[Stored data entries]
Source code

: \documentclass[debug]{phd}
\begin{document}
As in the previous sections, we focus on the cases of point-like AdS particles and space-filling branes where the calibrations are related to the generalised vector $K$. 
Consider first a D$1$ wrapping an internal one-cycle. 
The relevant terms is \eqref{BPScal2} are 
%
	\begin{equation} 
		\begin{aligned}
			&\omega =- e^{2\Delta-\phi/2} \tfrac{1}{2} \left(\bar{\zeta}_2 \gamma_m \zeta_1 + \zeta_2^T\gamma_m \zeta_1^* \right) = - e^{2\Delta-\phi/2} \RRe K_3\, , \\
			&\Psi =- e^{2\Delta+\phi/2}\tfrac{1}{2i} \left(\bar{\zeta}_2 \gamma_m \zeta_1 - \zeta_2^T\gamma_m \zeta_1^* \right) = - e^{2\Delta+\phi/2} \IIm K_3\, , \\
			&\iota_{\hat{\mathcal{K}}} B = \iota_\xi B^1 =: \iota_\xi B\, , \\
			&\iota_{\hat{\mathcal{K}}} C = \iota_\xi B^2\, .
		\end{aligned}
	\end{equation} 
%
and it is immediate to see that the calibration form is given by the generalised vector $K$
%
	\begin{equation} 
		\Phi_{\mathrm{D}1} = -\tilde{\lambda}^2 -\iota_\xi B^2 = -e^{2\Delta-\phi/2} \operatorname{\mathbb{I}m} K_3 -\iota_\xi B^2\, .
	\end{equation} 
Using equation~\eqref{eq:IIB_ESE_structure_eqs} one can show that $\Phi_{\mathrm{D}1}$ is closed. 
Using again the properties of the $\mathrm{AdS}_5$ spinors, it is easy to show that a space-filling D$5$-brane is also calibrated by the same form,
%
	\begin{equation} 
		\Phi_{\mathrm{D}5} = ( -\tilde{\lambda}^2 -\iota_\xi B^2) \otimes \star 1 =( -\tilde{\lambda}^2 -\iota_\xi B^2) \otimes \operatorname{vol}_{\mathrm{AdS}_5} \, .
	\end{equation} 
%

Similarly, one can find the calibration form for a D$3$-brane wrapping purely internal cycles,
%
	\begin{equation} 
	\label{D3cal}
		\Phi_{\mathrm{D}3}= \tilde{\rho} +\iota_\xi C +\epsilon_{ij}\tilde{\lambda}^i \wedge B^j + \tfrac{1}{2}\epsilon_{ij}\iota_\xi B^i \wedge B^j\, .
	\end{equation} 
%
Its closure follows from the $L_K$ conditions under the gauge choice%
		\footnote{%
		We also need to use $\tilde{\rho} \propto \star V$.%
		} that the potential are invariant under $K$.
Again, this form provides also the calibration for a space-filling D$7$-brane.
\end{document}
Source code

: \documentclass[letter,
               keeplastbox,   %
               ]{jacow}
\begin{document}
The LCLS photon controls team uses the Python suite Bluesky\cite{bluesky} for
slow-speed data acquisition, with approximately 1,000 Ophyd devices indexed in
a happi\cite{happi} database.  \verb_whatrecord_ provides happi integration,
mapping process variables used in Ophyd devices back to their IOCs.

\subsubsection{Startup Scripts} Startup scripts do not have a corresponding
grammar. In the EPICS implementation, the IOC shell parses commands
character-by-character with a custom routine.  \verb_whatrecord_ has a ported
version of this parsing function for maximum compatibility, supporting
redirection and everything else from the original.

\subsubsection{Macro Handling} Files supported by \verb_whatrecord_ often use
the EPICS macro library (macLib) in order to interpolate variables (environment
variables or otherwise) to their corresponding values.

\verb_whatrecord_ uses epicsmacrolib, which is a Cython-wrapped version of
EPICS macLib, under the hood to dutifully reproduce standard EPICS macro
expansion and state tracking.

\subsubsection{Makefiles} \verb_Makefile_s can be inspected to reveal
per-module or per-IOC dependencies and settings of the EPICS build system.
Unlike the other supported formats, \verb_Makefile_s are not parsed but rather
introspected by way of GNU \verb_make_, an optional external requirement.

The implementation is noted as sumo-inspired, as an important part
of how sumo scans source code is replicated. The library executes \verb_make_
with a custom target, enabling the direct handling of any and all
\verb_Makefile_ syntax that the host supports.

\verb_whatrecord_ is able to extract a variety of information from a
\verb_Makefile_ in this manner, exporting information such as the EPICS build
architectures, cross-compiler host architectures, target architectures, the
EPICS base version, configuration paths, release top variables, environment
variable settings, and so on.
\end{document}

Goal of the exercise:
A word-for-word restatement of every record above is expected.

Task response:
Source code

: \documentclass[debug]{phd}
\begin{document}
As in the previous sections, we focus on the cases of point-like AdS particles and space-filling branes where the calibrations are related to the generalised vector $K$. 
Consider first a D$1$ wrapping an internal one-cycle. 
The relevant terms is \eqref{BPScal2} are 
%
	\begin{equation} 
		\begin{aligned}
			&\omega =- e^{2\Delta-\phi/2} \tfrac{1}{2} \left(\bar{\zeta}_2 \gamma_m \zeta_1 + \zeta_2^T\gamma_m \zeta_1^* \right) = - e^{2\Delta-\phi/2} \RRe K_3\, , \\
			&\Psi =- e^{2\Delta+\phi/2}\tfrac{1}{2i} \left(\bar{\zeta}_2 \gamma_m \zeta_1 - \zeta_2^T\gamma_m \zeta_1^* \right) = - e^{2\Delta+\phi/2} \IIm K_3\, , \\
			&\iota_{\hat{\mathcal{K}}} B = \iota_\xi B^1 =: \iota_\xi B\, , \\
			&\iota_{\hat{\mathcal{K}}} C = \iota_\xi B^2\, .
		\end{aligned}
	\end{equation} 
%
and it is immediate to see that the calibration form is given by the generalised vector $K$
%
	\begin{equation} 
		\Phi_{\mathrm{D}1} = -\tilde{\lambda}^2 -\iota_\xi B^2 = -e^{2\Delta-\phi/2} \operatorname{\mathbb{I}m} K_3 -\iota_\xi B^2\, .
	\end{equation} 
Using equation~\eqref{eq:IIB_ESE_structure_eqs} one can show that $\Phi_{\mathrm{D}1}$ is closed. 
Using again the properties of the $\mathrm{AdS}_5$ spinors, it is easy to show that a space-filling D$5$-brane is also calibrated by the same form,
%
	\begin{equation} 
		\Phi_{\mathrm{D}5} = ( -\tilde{\lambda}^2 -\iota_\xi B^2) \otimes \star 1 =( -\tilde{\lambda}^2 -\iota_\xi B^2) \otimes \operatorname{vol}_{\mathrm{AdS}_5} \, .
	\end{equation} 
%

Similarly, one can find the calibration form for a D$3$-brane wrapping purely internal cycles,
%
	\begin{equation} 
	\label{D3cal}
		\Phi_{\mathrm{D}3}= \tilde{\rho} +\iota_\xi C +\epsilon_{ij}\tilde{\lambda}^i \wedge B^j + \tfrac{1}{2}\epsilon_{ij}\iota_\xi B^i \wedge B^j\, .
	\end{equation} 
%
Its closure follows from the $L_K$ conditions under the gauge choice%
		\footnote{%
		We also need to use $\tilde{\rho} \propto \star V$.%
		} that the potential are invariant under $K$.
Again, this form provides also the calibration for a space-filling D$7$-brane.
\end{document}
Source code

: \documentclass[letter,
               keeplastbox,   %
               ]{jacow}
\begin{document}
The LCLS photon controls team uses the Python suite Bluesky\cite{bluesky} for
slow-speed data acquisition, with approximately 1,000 Ophyd devices indexed in
a happi\cite{happi} database.  \verb_whatrecord_ provides happi integration,
mapping process variables used in Ophyd devices back to their IOCs.

\subsubsection{Startup Scripts} Startup scripts do not have a corresponding
grammar. In the EPICS implementation, the IOC shell parses commands
character-by-character with a custom routine.  \verb_whatrecord_ has a ported
version of this parsing function for maximum compatibility, supporting
redirection and everything else from the original.

\subsubsection{Macro Handling} Files supported by \verb_whatrecord_ often use
the EPICS macro library (macLib) in order to interpolate variables (environment
variables or otherwise) to their corresponding values.

\verb_whatrecord_ uses epicsmacrolib, which is a Cython-wrapped version of
EPICS macLib, under the hood to dutifully reproduce standard EPICS macro
expansion and state tracking.

\subsubsection{Makefiles} \verb_Makefile_s can be inspected to reveal
per-module or per-IOC dependencies and settings of the EPICS build system.
Unlike the other supported formats, \verb_Makefile_s are not parsed but rather
introspected by way of GNU \verb_make_, an optional external requirement.

The implementation is noted as sumo-inspired, as an important part
of how sumo scans source code is replicated. The library executes \verb_make_
with a custom target, enabling the direct handling of any and all
\verb_Makefile_ syntax that the host supports.

\verb_whatrecord_ is able to extract a variety of information from a
\verb_Makefile_ in this manner, exporting information such as the EPICS build
architectures, cross-compiler host architectures, target architectures, the
EPICS base version, configuration paths, release top variables, environment
variable settings, and so on.
\end{document}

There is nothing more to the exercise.